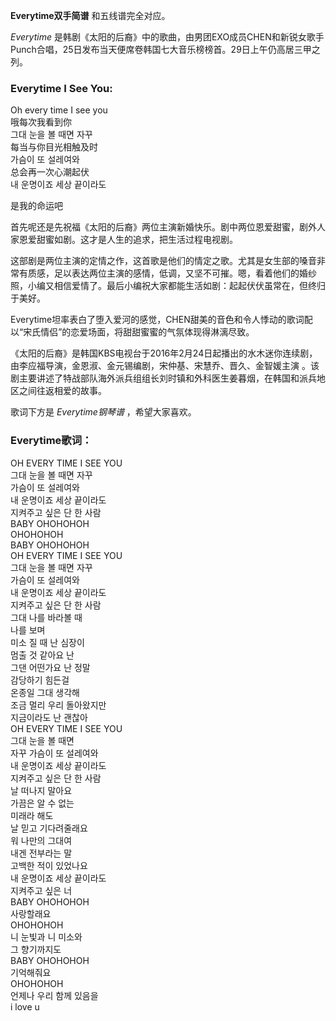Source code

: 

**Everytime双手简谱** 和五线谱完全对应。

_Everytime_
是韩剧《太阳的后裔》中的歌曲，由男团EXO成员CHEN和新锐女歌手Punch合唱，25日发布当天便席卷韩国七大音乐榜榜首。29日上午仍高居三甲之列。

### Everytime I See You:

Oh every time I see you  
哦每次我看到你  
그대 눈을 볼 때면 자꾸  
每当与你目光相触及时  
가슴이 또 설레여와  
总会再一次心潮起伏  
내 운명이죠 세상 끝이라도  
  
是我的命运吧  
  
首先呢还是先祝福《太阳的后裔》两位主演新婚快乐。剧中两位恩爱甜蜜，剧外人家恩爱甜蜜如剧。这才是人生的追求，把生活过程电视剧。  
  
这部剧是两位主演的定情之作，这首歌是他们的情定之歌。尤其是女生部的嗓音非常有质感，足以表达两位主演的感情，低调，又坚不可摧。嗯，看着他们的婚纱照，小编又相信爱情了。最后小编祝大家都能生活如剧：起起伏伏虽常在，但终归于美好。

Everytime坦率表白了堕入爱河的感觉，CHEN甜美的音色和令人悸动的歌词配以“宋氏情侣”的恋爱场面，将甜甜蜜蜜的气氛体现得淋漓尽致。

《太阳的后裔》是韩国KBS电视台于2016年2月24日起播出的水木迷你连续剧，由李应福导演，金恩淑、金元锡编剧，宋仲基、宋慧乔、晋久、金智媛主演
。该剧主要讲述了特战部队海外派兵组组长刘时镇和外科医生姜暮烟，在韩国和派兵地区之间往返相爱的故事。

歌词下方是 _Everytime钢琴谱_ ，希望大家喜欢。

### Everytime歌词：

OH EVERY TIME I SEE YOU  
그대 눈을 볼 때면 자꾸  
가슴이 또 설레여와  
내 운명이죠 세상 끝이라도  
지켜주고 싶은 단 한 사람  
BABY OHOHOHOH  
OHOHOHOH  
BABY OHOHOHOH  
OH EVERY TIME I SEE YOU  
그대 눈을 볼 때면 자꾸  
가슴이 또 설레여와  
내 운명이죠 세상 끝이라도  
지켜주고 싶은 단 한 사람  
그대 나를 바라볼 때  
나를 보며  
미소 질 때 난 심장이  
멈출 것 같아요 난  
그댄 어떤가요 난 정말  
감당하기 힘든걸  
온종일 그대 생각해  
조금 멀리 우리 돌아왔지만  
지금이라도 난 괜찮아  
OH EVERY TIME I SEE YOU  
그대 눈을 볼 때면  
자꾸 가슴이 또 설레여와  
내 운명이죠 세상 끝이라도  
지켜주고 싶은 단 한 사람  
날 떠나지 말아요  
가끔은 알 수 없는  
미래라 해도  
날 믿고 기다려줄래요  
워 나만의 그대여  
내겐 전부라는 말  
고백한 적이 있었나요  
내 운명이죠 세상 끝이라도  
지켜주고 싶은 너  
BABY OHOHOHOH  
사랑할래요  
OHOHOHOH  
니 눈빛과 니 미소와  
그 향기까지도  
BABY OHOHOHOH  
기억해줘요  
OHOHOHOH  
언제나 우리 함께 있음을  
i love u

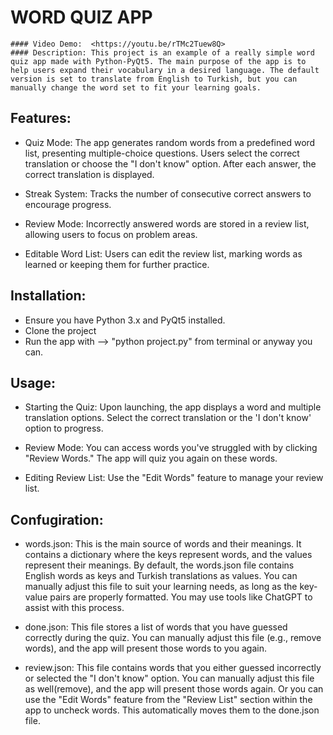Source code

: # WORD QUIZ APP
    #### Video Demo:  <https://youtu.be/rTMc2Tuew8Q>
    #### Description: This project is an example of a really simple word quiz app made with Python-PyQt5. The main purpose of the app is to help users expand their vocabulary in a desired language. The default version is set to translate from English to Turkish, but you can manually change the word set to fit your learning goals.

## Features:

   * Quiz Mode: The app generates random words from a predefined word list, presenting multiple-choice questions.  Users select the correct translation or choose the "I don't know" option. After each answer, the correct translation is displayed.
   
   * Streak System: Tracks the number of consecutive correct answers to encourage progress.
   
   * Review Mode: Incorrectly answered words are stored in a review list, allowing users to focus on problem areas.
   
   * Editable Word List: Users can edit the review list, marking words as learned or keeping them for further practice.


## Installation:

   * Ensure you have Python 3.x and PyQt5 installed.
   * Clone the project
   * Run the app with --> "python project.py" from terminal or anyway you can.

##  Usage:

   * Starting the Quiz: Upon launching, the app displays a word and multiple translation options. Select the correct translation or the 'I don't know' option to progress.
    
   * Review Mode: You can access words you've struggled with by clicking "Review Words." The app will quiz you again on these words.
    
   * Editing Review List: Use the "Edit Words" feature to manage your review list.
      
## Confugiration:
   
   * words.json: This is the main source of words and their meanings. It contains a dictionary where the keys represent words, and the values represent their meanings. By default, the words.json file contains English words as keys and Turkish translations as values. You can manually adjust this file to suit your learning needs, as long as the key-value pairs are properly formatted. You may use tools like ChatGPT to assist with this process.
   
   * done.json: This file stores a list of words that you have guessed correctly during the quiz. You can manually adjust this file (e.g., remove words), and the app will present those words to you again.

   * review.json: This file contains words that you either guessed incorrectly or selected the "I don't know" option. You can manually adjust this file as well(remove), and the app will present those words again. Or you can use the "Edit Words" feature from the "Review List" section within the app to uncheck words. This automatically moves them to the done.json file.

┄┄┄┄┄┄┄┄┄┄

▶ _PROBLEM DESCRIPTION_
Across all the entries, count the lines that contain the string "them", and give that number without anything else.

▶ _ANSWER TO THIS EXERCISE_
2